(CMR) The UK has decided not to impose direct rule on the British Virgin Islands, despite the former premier's recent arrest on cocaine charges and an unrelated report that found widespread corruption in the overseas territory.
The report recommended that the BVI's constitution be suspended and its government dissolved amid corruption concerns; however, the foreign secretary Liz Truss will allow a new administration to implement reforms in the next two years.
The former leader of the BVI, Andrew Fahie, was arrested in April for alleged drug smuggling and money laundering in the US.

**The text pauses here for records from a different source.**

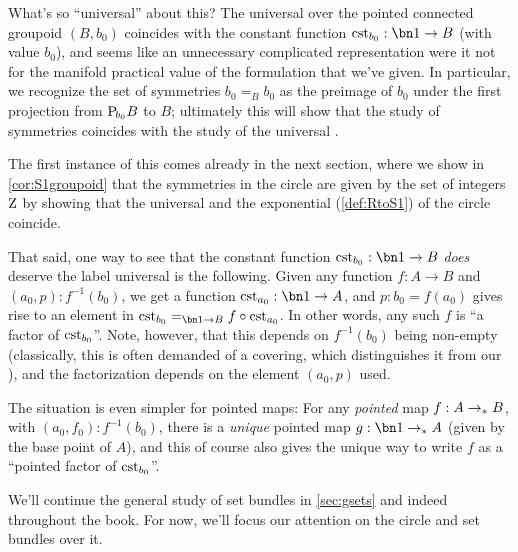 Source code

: \begin{remark}
  What's so ``universal'' about this?
The universal \covering over the pointed connected groupoid $(B,b_0)$ coincides with the constant function $\cst{b_0}:\bn 1\to B$ (with value $b_0$), and seems like an unnecessary complicated representation were it not for the manifold practical value of the formulation that we've given.
In particular, we recognize the set of symmetries $b_0=_Bb_0$ as the preimage of $b_0$ under the first projection from ${\mathrm{P}_{\!b_0}}B$ to $B$; ultimately this will show that the study of symmetries coincides with the study of the universal \covering.

The first instance of this comes already in the next section, where we show in \cref{cor:S1groupoid} that the symmetries in the circle are given by the set of integers $\mathrm{Z}$ by showing that the universal \covering and the exponential \covering (\cref{def:RtoS1}) of the circle coincide.

That said, one way to see that the constant function $\cst{b_0}:\bn 1\to B$
\emph{does} deserve the label universal is the following.
Given any function $f:A\to B$ and $(a_0,p): f^{-1}(b_0)$,
we get a function $\cst{a_0}:\bn 1\to A$, and $p:b_0=f(a_0)$ gives rise to
an element in $\cst{b_0}=_{\bn 1\to B}f \circ \cst{a_0}$.
In other words, any such $f$ is ``a factor of $\cst{b_0}$''.
Note, however, that this depends on $f^{-1}(b_0)$ being non-empty
(classically, this is often demanded of a covering, which distinguishes it from our \coverings),
and the factorization depends on the element $(a_0,p)$ used.

The situation is even simpler for pointed maps:
For any \emph{pointed} map $f : A \to_\ast B$, with $(a_0,f_0):f^{-1}(b_0)$,
there is a \emph{unique} pointed map $g : \bn 1 \ptdto A$
(given by the base point of $A$), and this of course also gives
the unique way to write $f$ as a ``pointed factor of $\cst{b_0}$''.
\end{remark}

We'll continue the general study of set bundles in \cref{sec:gsets}
and indeed throughout the book.
For now, we'll focus our attention on the circle and set bundles over it.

The corruption inquiry that began in January 2021 and whose results were released a day after Fahie was arrested was commissioned amid claims about corruption and misuse of taxpayers' money but was not directly connected to the arrest of Fahie.
According to BBC, Ms. Truss, in outlining her reasons for not imposing direct rule, pointed to changes that have been made since Sir Gary's report in April, including the removal of Mr. Fahie from his role and the creation of a new government of national unity, which has begun criminal investigations.
Ms. Truss said she believed the BVI's new government should be allowed to “demonstrate their commitment to reform” and implement the 48 recommendations made by Sir Gary and the measures the administration has proposed.
But she added: “If it becomes clear that this approach is not delivering the reform the people of the BVI want and deserve, we will take action. This may require the swift implementation of the final report recommendation [imposing direct rule].”